If the queried space exists, then the output length will be 1, otherwise, it will be zero. The latter option should not be a possibility, since we created all spaces beforehand already. But it can be checked nonetheless. This is included below as an if-else switch. The below will result in a `spaceURIRef` variable that holds the space URI for each row.

In [12]:
i = 1
# Iterate over the rows using iterrows() to add elements to spaces
for index, row in df.iterrows():
    # get values
    spaceval = row['Space']
    elementval = row['Element']
    elementtypeval = row['Element Type']

    # create an empty placeholder to contain the correct spaceURIRef for each row
    spaceURIRef = "placeholder"

    # Check if space already exists
    ourQuery = f"""PREFIX mfi: <https://example.org/myFirstOntology#>
        PREFIX rdf: <http://www.w3.org/1999/02/22-rdf-syntax-ns#>

        SELECT ?space
        WHERE {{ 
            ?space rdf:type mfi:Space .
            ?space mfi:name "{spaceval}"
          }}"""

    #print(ourQuery)

    qres = g.query(ourQuery)
    #print("length = " + str(len(list(qres))))

    # If the space does not exist, create a new one
    if len(list(qres)) == 0:
        # This is actually not possible here, since we created these spaces already all before
        g.add((INST["space_"+str(i)], RDF.type, MFI["Space"]))    
        g.add((INST["space_"+str(i)], MFI["name"], Literal(space)))
        i += 1
    
    # If yes, fetch the existing one
    else:
        # normally only one element in list, IF their names are unique
        for row in qres:
            spaceURIRef = row.space
            print("found this space: " + str(spaceURIRef))

found this space: https://example.org/myFirstInstanceGraph/space_1
found this space: https://example.org/myFirstInstanceGraph/space_1
found this space: https://example.org/myFirstInstanceGraph/space_1
found this space: https://example.org/myFirstInstanceGraph/space_1
found this space: https://example.org/myFirstInstanceGraph/space_1
found this space: https://example.org/myFirstInstanceGraph/space_2
found this space: https://example.org/myFirstInstanceGraph/space_2
found this space: https://example.org/myFirstInstanceGraph/space_2
found this space: https://example.org/myFirstInstanceGraph/space_2
found this space: https://example.org/myFirstInstanceGraph/space_3
found this space: https://example.org/myFirstInstanceGraph/space_3
found this space: https://example.org/myFirstInstanceGraph/space_3
found this space: https://example.org/myFirstInstanceGraph/space_3
found this space: https://example.org/myFirstInstanceGraph/space_3
found this space: https://example.org/myFirstInstanceGraph/spa

Great, so now that we have the correct `Space` URI for each row in the CSV input, let's look at the elements that are in the CSV file, in column 2 and 3. These have not been created beforehand, so we need to create them as we go.
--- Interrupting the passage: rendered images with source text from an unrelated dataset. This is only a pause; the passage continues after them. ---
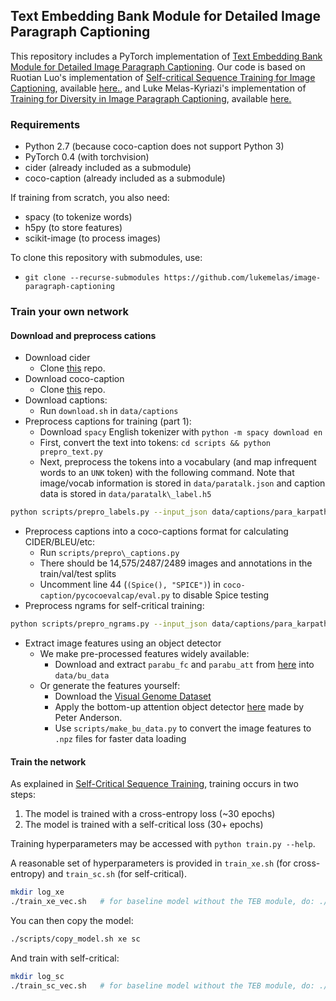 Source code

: ## Text Embedding Bank Module for Detailed Image Paragraph Captioning

This repository includes a PyTorch implementation of [Text Embedding Bank Module for Detailed Image Paragraph Captioning](https://openreview.net/forum?id=Sygt9yBtPS). Our code is based on Ruotian Luo's implementation of [Self-critical Sequence Training for Image Captioning](https://arxiv.org/abs/1612.00563), available [here.](https://github.com/ruotianluo/self-critical.pytorch), and Luke Melas-Kyriazi's implementation of [Training for Diversity in Image Paragraph Captioning](https://www.aclweb.org/anthology/D18-1084.pdf), available [here.](https://github.com/lukemelas/image-paragraph-captioning) 

### Requirements
* Python 2.7 (because coco-caption does not support Python 3)
* PyTorch 0.4 (with torchvision)
* cider (already included as a submodule)
* coco-caption (already included as a submodule)

If training from scratch, you also need:
* spacy (to tokenize words)
* h5py (to store features)
* scikit-image (to process images) 

To clone this repository with submodules, use:
* `git clone --recurse-submodules https://github.com/lukemelas/image-paragraph-captioning`

### Train your own network
#### Download and preprocess cations

* Download cider
  * Clone [this](https://github.com/ruotianluo/cider/tree/109eb4070b5e907a5db6ef2026a6347275f56381) repo.
* Download coco-caption
  * Clone [this](https://github.com/tylin/coco-caption/tree/3a9afb2682141a03e1cdc02b0df6770d2c884f6f) repo. 
* Download captions:
  *  Run `download.sh` in `data/captions`
* Preprocess captions for training (part 1): 
  * Download `spacy` English tokenizer with `python -m spacy download en`
  * First, convert the text into tokens: `cd scripts && python prepro_text.py`
  * Next, preprocess the tokens into a vocabulary (and map infrequent words to an `UNK` token) with the following command. Note that image/vocab information is stored in `data/paratalk.json` and caption data is stored in `data/paratalk\_label.h5`
```bash
python scripts/prepro_labels.py --input_json data/captions/para_karpathy_format.json --output_json data/paratalk.json --output_h5 data/paratalk
```
* Preprocess captions into a coco-captions format for calculating CIDER/BLEU/etc: 
  *  Run `scripts/prepro\_captions.py`
  *  There should be 14,575/2487/2489 images and annotations in the train/val/test splits
  *  Uncomment line 44 (`(Spice(), "SPICE")`) in `coco-caption/pycocoevalcap/eval.py` to disable Spice testing
* Preprocess ngrams for self-critical training:
```bash
python scripts/prepro_ngrams.py --input_json data/captions/para_karpathy_format.json --dict_json data/paratalk.json --output_pkl data/para_train --split train
```
* Extract image features using an object detector
  * We make pre-processed features widely available:
    * Download and extract `parabu_fc` and `parabu_att` from [here](https://drive.google.com/drive/folders/1-NRSGJw8JYdEJBJuCLlqbemYiUlbi5Xn) into `data/bu_data` 
  * Or generate the features yourself:
    * Download the [Visual Genome Dataset](https://visualgenome.org/api/v0/api_home.html)
    * Apply the bottom-up attention object detector [here](https://github.com/peteanderson80/bottom-up-attention) made by Peter Anderson.
    * Use `scripts/make_bu_data.py` to convert the image features to `.npz` files for faster data loading

#### Train the network

As explained in [Self-Critical Sequence Training](https://arxiv.org/abs/1612.00563), training occurs in two steps:
1. The model is trained with a cross-entropy loss (~30 epochs)
2. The model is trained with a self-critical loss (30+ epochs)

Training hyperparameters may be accessed with `python train.py --help`. 

A reasonable set of hyperparameters is provided in `train_xe.sh` (for cross-entropy) and `train_sc.sh` (for self-critical). 

```bash 
mkdir log_xe
./train_xe_vec.sh   # for baseline model without the TEB module, do: ./train_xe.sh
```

You can then copy the model:
```bash
./scripts/copy_model.sh xe sc
```

And train with self-critical:
```bash
mkdir log_sc
./train_sc_vec.sh   # for baseline model without the TEB module, do: ./train_sc.sh
```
Luckily, if a URI already exists in a graph, `rdflib` does not create a duplicate. So we can simply generate these elements directly, and place them in the correct space.

In [13]:
i = 1
# Iterate over the rows using iterrows() to add elements to spaces
for index, row in df.iterrows():
    elementval = row['Element']
    elementtypeval = row['Element Type']
        
    elementURI = URIRef("https://example.org/myFirstInstanceGraph/" + elementval.replace(" ", "_"))

    g.add((elementURI, RDF.type, MFI["Element"]))    
    g.add((elementURI, MFI["name"], Literal(elementval)))

    print("created element : " + str(elementURI) + " with name " + str(elementval))

created element : https://example.org/myFirstInstanceGraph/Wall_1 with name Wall 1
created element : https://example.org/myFirstInstanceGraph/Wall_2 with name Wall 2
created element : https://example.org/myFirstInstanceGraph/Wall_5 with name Wall 5
created element : https://example.org/myFirstInstanceGraph/Wall_6 with name Wall 6
created element : https://example.org/myFirstInstanceGraph/Sensor_1 with name Sensor 1
created element : https://example.org/myFirstInstanceGraph/Wall_1 with name Wall 1
created element : https://example.org/myFirstInstanceGraph/Wall_2 with name Wall 2
created element : https://example.org/myFirstInstanceGraph/Wall_7 with name Wall 7
created element : https://example.org/myFirstInstanceGraph/Wall_3 with name Wall 3
created element : https://example.org/myFirstInstanceGraph/Wall_5 with name Wall 5
created element : https://example.org/myFirstInstanceGraph/Wall_4 with name Wall 4
created element : https://example.org/myFirstInstanceGraph/Wall_6 with name Wall 6


## 6. Element Types to be added to the graph
Of course, these instances should not just be of type `Element`, but rather one of the `ElementType` classes listed in column three of the input CSV file (and to be present in the `mfi` ontology). So let's correct that. While doing this, we can also check whether these Element Types are present in the ontology, and skip those element types that are not available in the ontology. 

In [14]:
i = 1
# Iterate over the rows using iterrows() to add elements to spaces
for index, row in df.iterrows():
    elementtypeval = row['Element Type']
    
    # get the element type from the ontology
    if (MFI[elementtypeval], RDF.type, OWL.Class) in ontology_graph:
        print(f"Element Type {str(elementtypeval)} is in the MFI ontology.")
    else:
        print(f"Element Type {str(elementtypeval)} is NOT in the MFI ontology.")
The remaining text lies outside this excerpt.